Records for this exercise =>
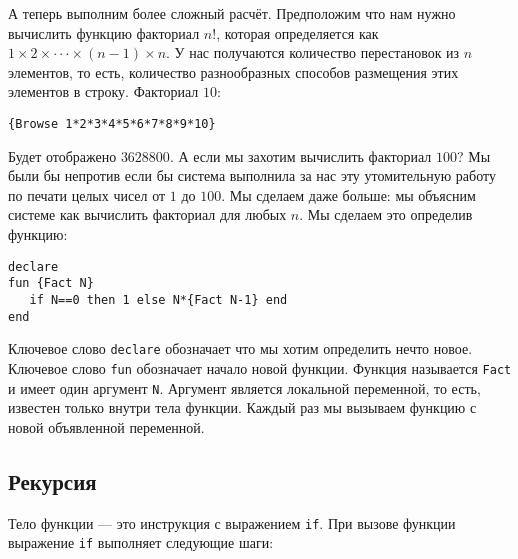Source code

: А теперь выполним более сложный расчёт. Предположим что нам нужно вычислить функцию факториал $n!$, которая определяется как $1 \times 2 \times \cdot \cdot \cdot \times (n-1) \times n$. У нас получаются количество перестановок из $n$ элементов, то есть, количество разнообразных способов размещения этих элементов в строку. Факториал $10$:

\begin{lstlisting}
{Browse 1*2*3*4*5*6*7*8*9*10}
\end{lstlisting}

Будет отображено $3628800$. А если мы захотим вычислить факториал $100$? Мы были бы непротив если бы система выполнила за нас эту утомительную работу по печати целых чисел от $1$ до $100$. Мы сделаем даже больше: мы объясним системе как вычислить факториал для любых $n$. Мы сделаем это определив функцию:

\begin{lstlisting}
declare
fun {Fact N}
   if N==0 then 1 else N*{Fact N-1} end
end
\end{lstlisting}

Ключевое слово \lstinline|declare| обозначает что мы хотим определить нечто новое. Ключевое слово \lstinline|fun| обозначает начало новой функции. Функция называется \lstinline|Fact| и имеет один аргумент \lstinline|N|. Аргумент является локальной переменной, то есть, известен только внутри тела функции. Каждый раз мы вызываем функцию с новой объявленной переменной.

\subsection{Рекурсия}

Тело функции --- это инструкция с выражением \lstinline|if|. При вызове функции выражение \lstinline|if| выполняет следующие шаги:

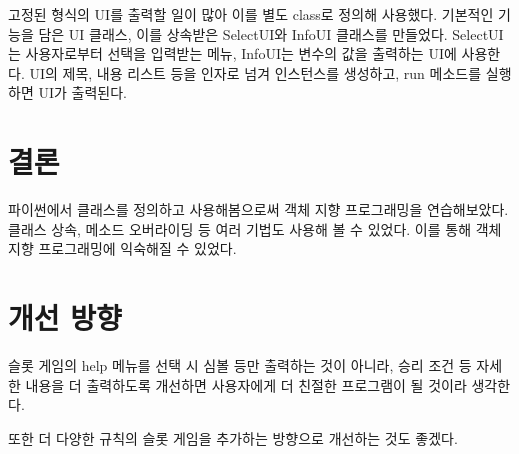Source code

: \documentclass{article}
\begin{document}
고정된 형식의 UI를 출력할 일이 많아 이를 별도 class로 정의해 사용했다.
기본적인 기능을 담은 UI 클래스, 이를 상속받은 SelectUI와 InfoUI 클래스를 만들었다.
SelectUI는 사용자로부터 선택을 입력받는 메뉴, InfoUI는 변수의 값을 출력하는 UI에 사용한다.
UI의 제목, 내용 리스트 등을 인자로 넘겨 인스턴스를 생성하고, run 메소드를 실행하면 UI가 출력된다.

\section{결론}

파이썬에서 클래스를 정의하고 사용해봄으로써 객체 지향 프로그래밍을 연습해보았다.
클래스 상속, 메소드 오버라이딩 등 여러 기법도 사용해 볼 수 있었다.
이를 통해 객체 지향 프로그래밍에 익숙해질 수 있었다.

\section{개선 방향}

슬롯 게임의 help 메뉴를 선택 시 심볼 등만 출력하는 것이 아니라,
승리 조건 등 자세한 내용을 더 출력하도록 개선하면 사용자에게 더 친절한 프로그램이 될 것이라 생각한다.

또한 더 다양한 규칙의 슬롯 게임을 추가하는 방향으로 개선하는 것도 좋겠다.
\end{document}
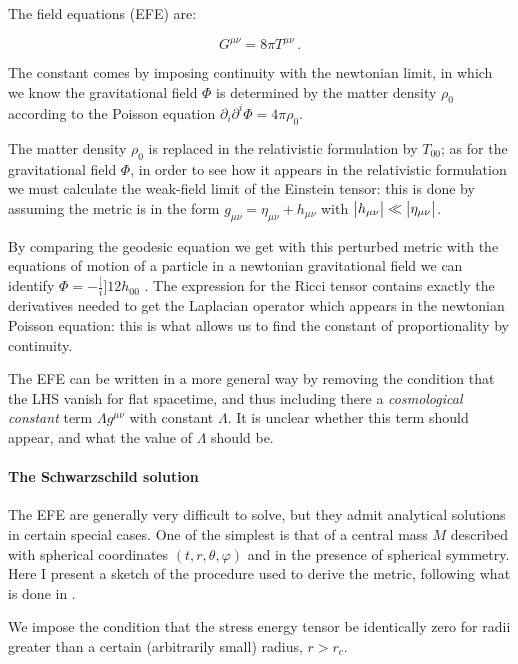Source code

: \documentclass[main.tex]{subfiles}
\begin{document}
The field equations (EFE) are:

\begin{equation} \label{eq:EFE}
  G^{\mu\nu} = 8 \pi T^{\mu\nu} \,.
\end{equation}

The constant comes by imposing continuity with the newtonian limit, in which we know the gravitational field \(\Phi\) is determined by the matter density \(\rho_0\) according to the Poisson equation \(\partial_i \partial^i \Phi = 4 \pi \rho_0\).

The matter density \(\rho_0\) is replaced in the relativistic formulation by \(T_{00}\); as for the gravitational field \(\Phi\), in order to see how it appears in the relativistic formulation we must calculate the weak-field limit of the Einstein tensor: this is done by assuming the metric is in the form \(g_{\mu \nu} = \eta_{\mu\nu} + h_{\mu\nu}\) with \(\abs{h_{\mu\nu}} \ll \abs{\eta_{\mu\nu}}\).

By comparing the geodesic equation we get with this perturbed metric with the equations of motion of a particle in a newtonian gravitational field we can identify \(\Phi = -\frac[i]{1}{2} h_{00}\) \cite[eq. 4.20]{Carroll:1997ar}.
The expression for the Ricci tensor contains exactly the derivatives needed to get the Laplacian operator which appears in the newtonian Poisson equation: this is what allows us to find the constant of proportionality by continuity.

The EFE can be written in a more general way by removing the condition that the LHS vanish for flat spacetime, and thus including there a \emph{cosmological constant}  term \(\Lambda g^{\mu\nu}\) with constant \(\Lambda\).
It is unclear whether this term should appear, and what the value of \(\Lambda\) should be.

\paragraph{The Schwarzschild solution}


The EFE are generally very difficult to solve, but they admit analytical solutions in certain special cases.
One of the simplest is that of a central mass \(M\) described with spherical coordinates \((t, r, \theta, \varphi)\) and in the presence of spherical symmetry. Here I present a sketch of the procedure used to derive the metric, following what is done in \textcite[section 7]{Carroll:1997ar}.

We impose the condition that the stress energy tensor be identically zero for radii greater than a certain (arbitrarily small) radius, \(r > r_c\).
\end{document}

Problem statement => Take the word "факториал" and find each line of the material that contains it. Copy those lines.

Response to this exercise =>
: А теперь выполним более сложный расчёт. Предположим что нам нужно вычислить функцию факториал $n!$, которая определяется как $1 \times 2 \times \cdot \cdot \cdot \times (n-1) \times n$. У нас получаются количество перестановок из $n$ элементов, то есть, количество разнообразных способов размещения этих элементов в строку. Факториал $10$:
Будет отображено $3628800$. А если мы захотим вычислить факториал $100$? Мы были бы непротив если бы система выполнила за нас эту утомительную работу по печати целых чисел от $1$ до $100$. Мы сделаем даже больше: мы объясним системе как вычислить факториал для любых $n$. Мы сделаем это определив функцию:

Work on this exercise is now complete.